増田の特徴的な「内蔵のある家」を、無料で見学できるということです。

 

で、「内蔵」って何だ?(ぱっと見「内臓」と間違える…)

 

入ると、奥の方へず~~っと、廊下が伸びています。

とても細長い家で、左に座敷が並び、右に廊下。

 

廊下側は、天井がなくて、屋根まで吹き抜け。光が射しこんできます。

 

室内に水屋もあったそうですが、今は解体されて井戸だけ残る。

この井戸は現役だそうです。

 

水道も引いてあります。

 

で、廊下を歩いていくと、同じ屋根の下に蔵が建っている。

独立した蔵ではあるのだけれど、上を「鞘」と呼ばれる上屋で覆って、母屋と「同じ屋根の下」。だから内蔵なのかー。

 

雪が深い時期にも、これならすぐに蔵に入れます。

 

 

ここでは、内蔵の中に入ることもできました。

 

蔵=貯蔵庫、ではありませんでした!

ピカピカに輝く板張りの部屋の奥には、お座敷。「座敷蔵」というそうです。

床の間つきのお座敷で、とってもお金をかけてある感じがします。

 

内蔵の2階は、ふつうに貯蔵庫としての役割でした。

「座敷蔵」に対し、物を保存する蔵は「文庫蔵」というそうです。

だから1階・座敷蔵、2階・文庫蔵、ということになります。

 

天井はなく、すごい太さの梁が見えています。

 

同じ屋根の下に、母屋―水屋―蔵と一列に並んだ、たいへん細長い家を抜けて、裏口から出て、振り返ったところ。

 

しかし、敷地はさらに細長く続きます。向こうにもまだ、独立した蔵が建っている!

あの蔵は、外にあるので「外蔵」。

 

細長い庭と外蔵と、さらに続く庭を抜けて、ようやく敷地の外へ。そこで振り返ったところ

内蔵含めた家屋の構造、敷地の細長さ、いろいろなものにビックリしました。

 

横手市のサイトに、増田の内蔵の構造に着いて解説されています。

今見た家は、この一番上のパターンに当たります(次に見た山吉肥料店も同様)。

 

増田は、昔から物流の盛んな場所で、明治時代以降、養蚕や鉱山などで発展した商業の町。

内蔵があるのはほとんど商家だそうです。

が、繁栄して家を建てても表向きは質素。

内蔵、庭など、人に見せない場所にこだわって、お金をかけてあるのが特徴的だそうです。

見栄っ張りじゃないのね。

 

人が多く働いた商家の中で、内蔵だけは家族以外の立ち入りが制限されたプライベート空間として存在したとのこと。

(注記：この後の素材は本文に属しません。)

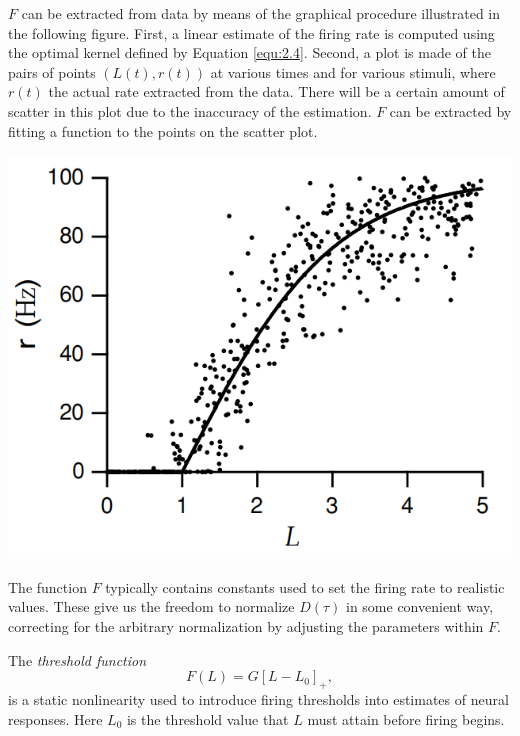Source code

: \begin{exm}
  $F$ can be extracted from data by means of the graphical procedure illustrated in the following figure. First, a linear estimate of the firing rate is computed using the optimal kernel defined by Equation \ref{equ:2.4}. Second, a plot is made of the pairs of points $(L(t),r(t))$ at various times and for various stimuli, where $r(t)$ the actual rate extracted from the data. There will be a certain amount of scatter in this plot due to the inaccuracy of the estimation. $F$ can be extracted by fitting a function to the points on the scatter plot.
  \begin{center}
    \includegraphics[scale=0.3]{./png/staticNonlinearity}
  \end{center}
\end{exm}

\begin{rem}
  The function $F$ typically contains constants used to set the firing rate to realistic values. These give us the freedom to normalize $D(\tau)$ in some convenient way, correcting for the arbitrary normalization by adjusting the parameters within $F$.
\end{rem}

\begin{exm}
  \label{thresholdFunction}
  The \emph{threshold function}
  \begin{equation}
    \label{equ:2.9}
    F(L) = G[L-L_0]_+,
  \end{equation}
  is a static nonlinearity used to introduce firing thresholds into estimates of neural responses. Here $L_0$ is the threshold value that $L$ must attain before firing begins.
\end{exm}


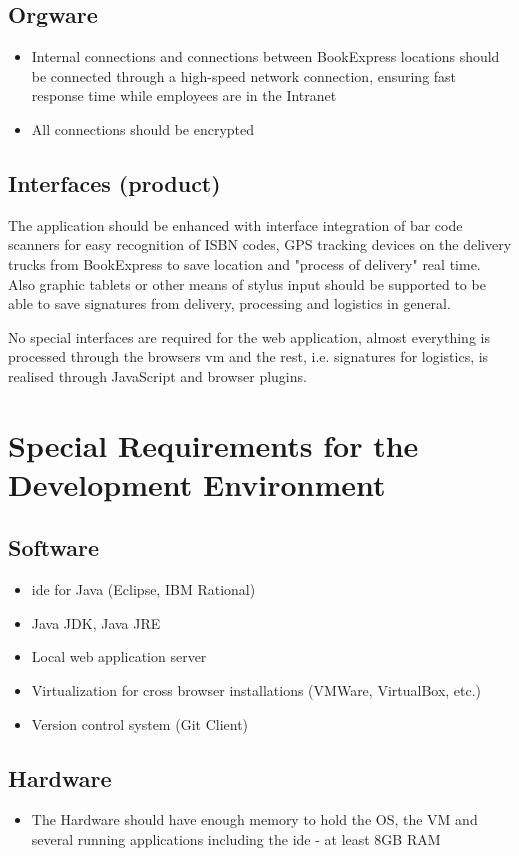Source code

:\documentclass[11pt,a4paper,oneside,svgnames]{report}
\begin{document}
\section{Orgware}
\begin{itemize}
	\item Internal connections and connections between BookExpress locations should be connected through a high-speed network connection, ensuring fast response time while employees are in the Intranet
	\item All connections should be encrypted
\end{itemize}

\section{Interfaces (product)}
\label{sec:tpe-interfaces}
The application should be enhanced with interface integration of bar code scanners for easy recognition of ISBN codes, GPS tracking devices on the delivery trucks from BookExpress to save location and "process of delivery" real time. Also graphic tablets or other means of stylus input should be supported to be able to save signatures from delivery, processing and logistics in general.

No special interfaces are required for the web application, almost everything is processed through the browsers \gls{vm} and the rest, i.e. signatures for logistics, is realised through JavaScript and browser plugins.

\chapter{Special Requirements for the Development Environment}
\section{Software}
	\begin{itemize}
		\item \gls{ide} for Java (Eclipse, IBM Rational)
		\item Java JDK, Java JRE
		\item Local web application server
		\item Virtualization for cross browser installations (VMWare, VirtualBox, etc.)
		\item Version control system (Git Client)
	\end{itemize}
\section{Hardware}
	\begin{itemize}
		\item The Hardware should have enough memory to hold the OS, the VM and several running applications including the \gls{ide} - at least 8GB RAM
	\end{itemize}
\end{document}
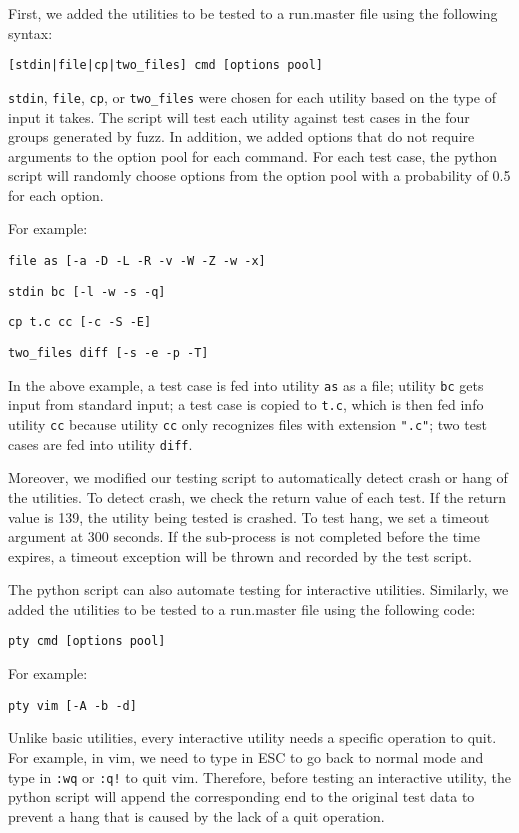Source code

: First, we added the utilities to be tested to a run.master file using the following syntax:

\texttt{[stdin|file|cp|two\_files] cmd [options pool]}


\texttt{stdin}, \texttt{file}, \texttt{cp}, or \texttt{two\_files} were chosen for each utility based on the type of input it takes. The script will test each utility against test cases in the four groups generated by fuzz. In addition, we added options that do not require arguments to the option pool for each command. For each test case, the python script will randomly choose options from the option pool with a probability of 0.5 for each option.

For example: 

\texttt{file as [-a -D -L -R -v -W -Z -w -x]}

\texttt{stdin bc [-l -w -s -q]}

\texttt{cp t.c cc [-c -S -E]}

\texttt{two\_files diff [-s -e -p -T]}

In the above example, a test case is fed into utility \texttt{as} as a file; utility \texttt{bc} gets input from standard input; a test case is copied to \texttt{t.c}, which is then fed info utility \texttt{cc} because utility \texttt{cc} only recognizes files with extension \texttt{".c"}; two test cases are fed into utility \texttt{diff}.

Moreover, we modified our testing script to automatically detect crash or hang of the utilities. To detect crash, we check the return value of each test. If the return value is 139, the utility being tested is crashed. To test hang, we set a timeout argument at 300 seconds. If the sub-process is not completed before the time expires, a timeout exception will be thrown and recorded by the test script.

The python script can also automate testing for interactive utilities. Similarly, we added the utilities to be tested to a run.master file using the following code:

\texttt{pty cmd [options pool]}

For example: 

\texttt{pty vim [-A -b -d]}

Unlike basic utilities, every interactive utility needs a specific operation to quit. For example, in vim, we need to type in ESC to go back to normal mode and type in \texttt{:wq} or \texttt{:q!} to quit vim. 
Therefore, before testing an interactive utility, the python script will append the corresponding end to the original test data to prevent a hang that is caused by the lack of a quit operation.


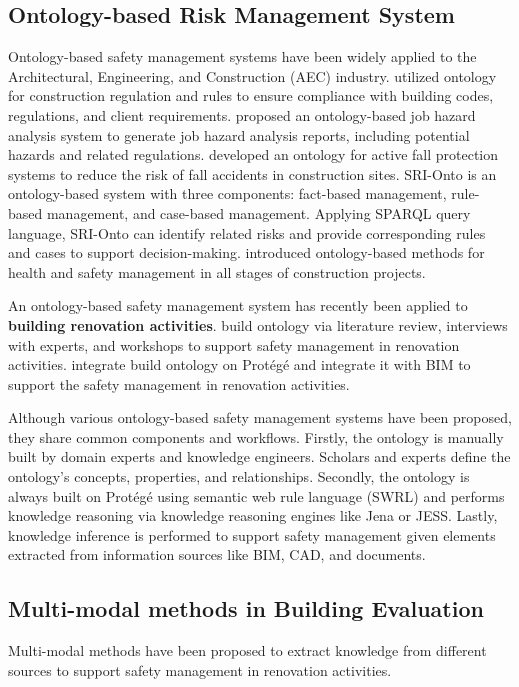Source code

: \subsection*{Ontology-based Risk Management System}
Ontology-based safety management systems have been widely applied to the Architectural, Engineering, and Construction (AEC) industry.
\cite{zhong2015ontological} utilized ontology for construction regulation and rules to ensure compliance with building codes, regulations, and client requirements. \cite{zhang2015ontology,wang2011ontology} proposed an ontology-based job hazard analysis system to generate job hazard analysis reports, including potential hazards and related regulations. 
\cite{guo2017ontology} developed an ontology for active fall protection systems to reduce the risk of fall accidents in construction sites. 
SRI-Onto \cite[]{xing2019ontology} is an ontology-based system with three components: fact-based management, rule-based management, and case-based management. Applying SPARQL query language, 
SRI-Onto can identify related risks and provide corresponding rules and cases to support decision-making. 
\cite{gao2022knowledge} introduced ontology-based methods for health and safety management in all stages of construction projects. 

An ontology-based safety management system has recently been applied to \textbf{building renovation activities}. 
\cite{amorocho2021reno} build ontology via literature review, interviews with experts, and workshops to support safety management in renovation activities. 
\cite{doukari2024ontology} integrate build ontology on Protégé and integrate it with BIM to support the safety management in renovation activities. 

Although various ontology-based safety management systems have been proposed, they share common components and workflows.
Firstly, the ontology is manually built by domain experts and knowledge engineers. Scholars and experts define the ontology's concepts, properties, and relationships.
Secondly, the ontology is always built on Protégé using semantic web rule language (SWRL) and performs knowledge reasoning via knowledge reasoning engines like Jena or JESS.   
Lastly, knowledge inference is performed to support safety management given elements extracted from information sources like BIM, CAD, and documents.  

\subsection*{Multi-modal methods in Building Evaluation}
Multi-modal methods have been proposed to extract knowledge from different sources to support safety management in renovation activities.
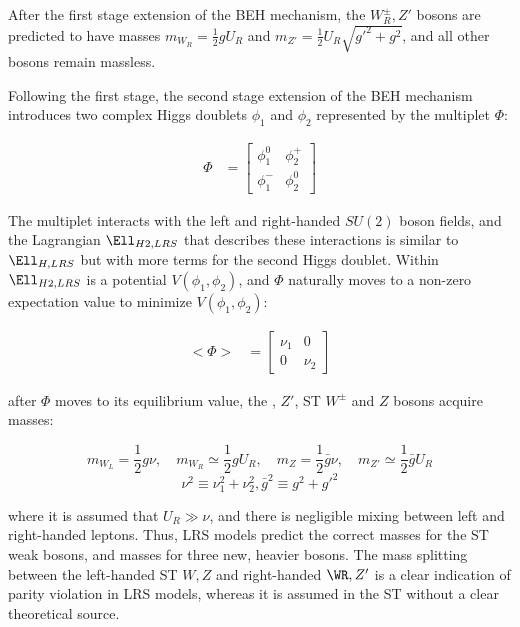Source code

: After the first stage extension of the BEH mechanism, the $W^{\pm}_{R}, Z'$ bosons are predicted to have masses 
$m_{W_{R}} = \frac{1}{2}gU_{R}$ and $m_{Z'} = \frac{1}{2}U_{R}\sqrt{g'^{2} + g^{2}}$, and all other bosons remain 
massless.

Following the first stage, the second stage extension of the BEH mechanism \cite{lrsHiggsStageOne,lrsHiggsStageTwo} 
introduces two complex Higgs doublets $\phi_{1}$ and $\phi_{2}$ represented by the multiplet $\Phi$:

\begin{align}
	\Phi &= \begin{bmatrix}
	\phi^{0}_{1} & \phi^{+}_{2} \\
	\phi^{-}_{1} & \phi^{0}_{2}
	\end{bmatrix}
\end{align}

The multiplet interacts with the left and right-handed $SU(2)$ boson fields, and the Lagrangian $\Ell_{H2,LRS}$ that 
describes these interactions is similar to $\Ell_{H,LRS}$ but with more terms for the second Higgs doublet.  Within 
$\Ell_{H2,LRS}$ is a potential $V(\phi_{1},\phi_{2})$, and $\Phi$ naturally moves to a non-zero expectation 
value to minimize $V(\phi_{1},\phi_{2})$:

\begin{align}
	<\Phi> &= \begin{bmatrix}
	\nu_{1} & 0 \\
	0 & \nu_{2}
	\end{bmatrix}
	\label{eq:stageTwoVEV}
\end{align}

after $\Phi$ moves to its equilibrium value, the \WR, $Z'$, ST $W^{\pm}$ and $Z$ bosons acquire masses:

\begin{equation}
	m_{W_{L}} = \frac{1}{2}g\nu ,\quad m_{W_{R}} \simeq \frac{1}{2}gU_{R} ,\quad m_{Z} = \frac{1}{2}\bar{g}\nu ,\quad m_{Z'} \simeq \frac{1}{2}\bar{g}U_{R}
\end{equation}
\begin{equation}
	\nu^{2} \equiv \nu^{2}_{1} + \nu^{2}_{2} , \bar{g}^{2} \equiv g^{2} + g'^{2}
\end{equation}

where it is assumed that $U_{R} \gg \nu$, and there is negligible mixing between left and right-handed leptons.  
Thus, LRS models predict the correct masses for the ST weak bosons, and masses for three new, heavier bosons.  
The mass splitting between the left-handed ST $W,Z$ and right-handed $\WR,Z'$ is a clear indication of parity 
violation in LRS models, whereas it is assumed in the ST without a clear theoretical source.

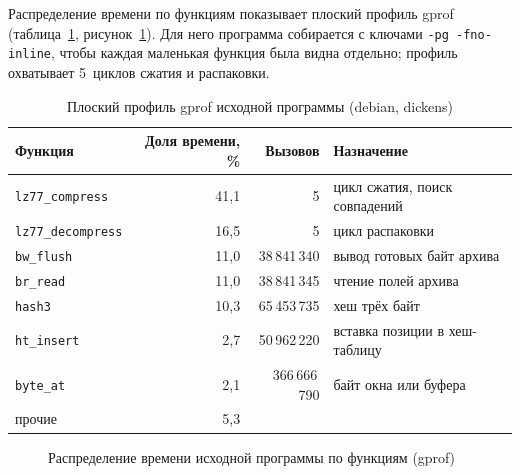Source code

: Распределение времени по функциям показывает плоский профиль gprof
(таблица~\ref{tab:base-gprof}, рисунок~\ref{fig:base-gprof}). Для него
программа собирается с ключами \texttt{-pg -fno-inline}, чтобы каждая
маленькая функция была видна отдельно; профиль охватывает 5~циклов сжатия и
распаковки.

\begin{table}[H]
\caption{Плоский профиль gprof исходной программы (debian, dickens)}
\label{tab:base-gprof}
\begin{tabletext}
\centering
\begin{tabular}{|l|r|r|l|}
\hline
\textbf{Функция} & \textbf{Доля времени, \%} & \textbf{Вызовов} & \textbf{Назначение} \\
\hline
\texttt{lz77\_compress} & 41,1 & 5 & цикл сжатия, поиск совпадений \\
\texttt{lz77\_decompress} & 16,5 & 5 & цикл распаковки \\
\texttt{bw\_flush} & 11,0 & 38\,841\,340 & вывод готовых байт архива \\
\texttt{br\_read} & 11,0 & 38\,841\,345 & чтение полей архива \\
\texttt{hash3} & 10,3 & 65\,453\,735 & хеш трёх байт \\
\texttt{ht\_insert} & 2,7 & 50\,962\,220 & вставка позиции в хеш-таблицу \\
\texttt{byte\_at} & 2,1 & 366\,666\,790 & байт окна или буфера \\
прочие & 5,3 & & \\
\hline
\end{tabular}
\end{tabletext}
\end{table}

\begin{figure}[H]
\centering
{}
\caption{Распределение времени исходной программы по функциям (gprof)}
\label{fig:base-gprof}
\end{figure}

外の人に見せるものではないので、世の中にはほとんど知られていなかったそうです。

 

そのうち生活が近代化し、あまり使われなくなり、かえってお荷物となってきた内蔵。

そこに光が当たり、保存活動が起こり、人々に知られるようになってきたのは、まだ20年ほど前のこと。

 

 

 

町並の家々は、外見だけの所、無料開放している所、有料の所、いろいろです。

何となくもう1軒、ということで、見せていただいたのは、山吉肥料店(有料)。

入口には、吉永小百合さんがここを訪れた時に、ご主人と撮った写真が飾ってありました。

 

この家を見学することにしたのは、たまたま何となく、だったのですが。

入ってみて知った、このお宅は増田で唯一、今でも当主がそのまま、住みながら公開している家でした。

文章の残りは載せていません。